ISA Architecture SIMD width SIMD ISA
Intel 64 Skylake-X 512 bit AVX-512
AMD64 Zen 128 bit AVX
AMD64 Zen 2 256 bit ?
Power POWER9 128 bit VSX
ARM Cortex-A8 128 bit NEON

According to @Methylzero, AVX on Zen is internally 128 bit wide


What is the theoretically optimal SIMD width for CPUs?
I would guess this varies based on use case, but I’d be curious what people’s thoughts on this are.
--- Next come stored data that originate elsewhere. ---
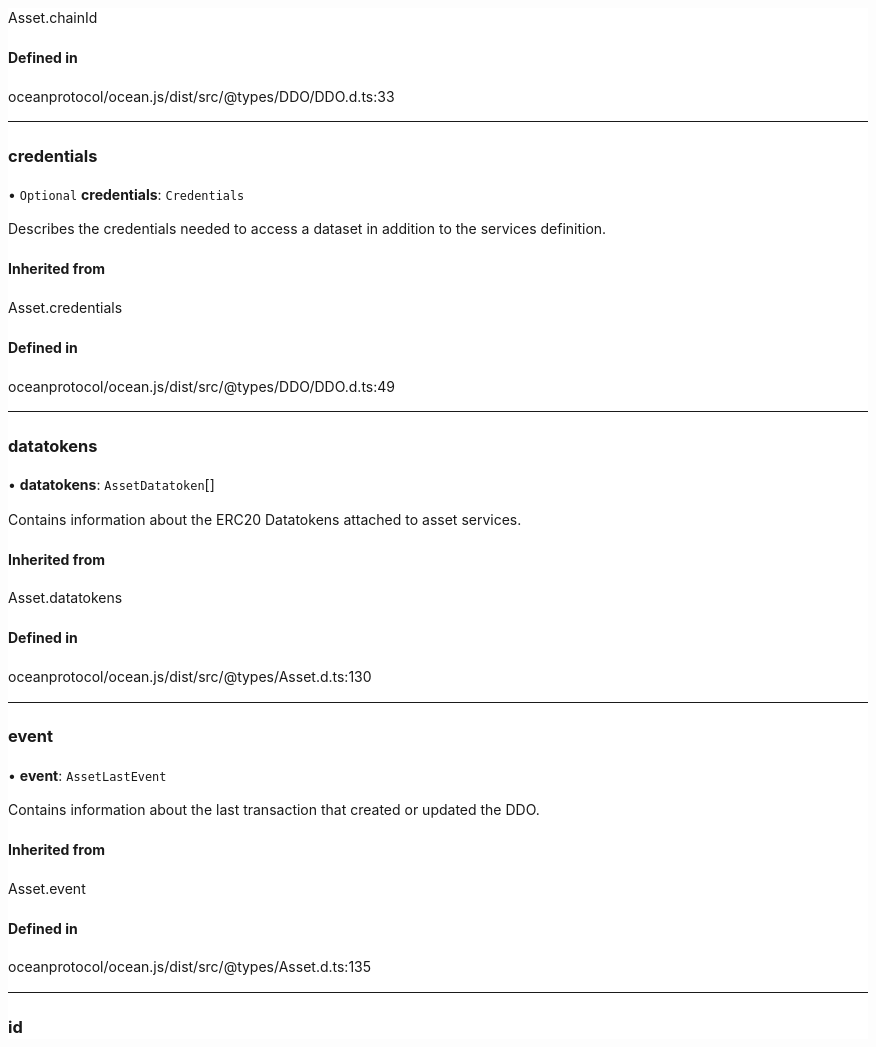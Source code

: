 Asset.chainId

#### Defined in

oceanprotocol/ocean.js/dist/src/@types/DDO/DDO.d.ts:33

___

### credentials

• `Optional` **credentials**: `Credentials`

Describes the credentials needed to access a dataset
in addition to the services definition.

#### Inherited from

Asset.credentials

#### Defined in

oceanprotocol/ocean.js/dist/src/@types/DDO/DDO.d.ts:49

___

### datatokens

• **datatokens**: `AssetDatatoken`[]

Contains information about the ERC20 Datatokens attached to asset services.

#### Inherited from

Asset.datatokens

#### Defined in

oceanprotocol/ocean.js/dist/src/@types/Asset.d.ts:130

___

### event

• **event**: `AssetLastEvent`

Contains information about the last transaction that created or updated the DDO.

#### Inherited from

Asset.event

#### Defined in

oceanprotocol/ocean.js/dist/src/@types/Asset.d.ts:135

___

### id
  • Use case (duh, not everything on CPU is SIMD heavy)
  • At some point, moving the data to a GPGPU or ASIC probably becomes more efficent
  • large TDP difference from SISD operation, as on Intel’s AVX-512
  • CISC/RISC ISA making a difference?

Why are you asking about this?

Partly based on a February Lounge post by @wendell, in response to me asking about the Talos II board he is testing; maybe the SIMD width of 128 bits on POWER9 is a limitation? But Zen’s SIMD is also 128 bits wide too…

and also information I’ve been thinking about from these two threads:

in the FMA thread, I asked this question specifically about Power but knowledge on that is a bit more scarce, so I’m curious what information/discussion a more general question will turn up.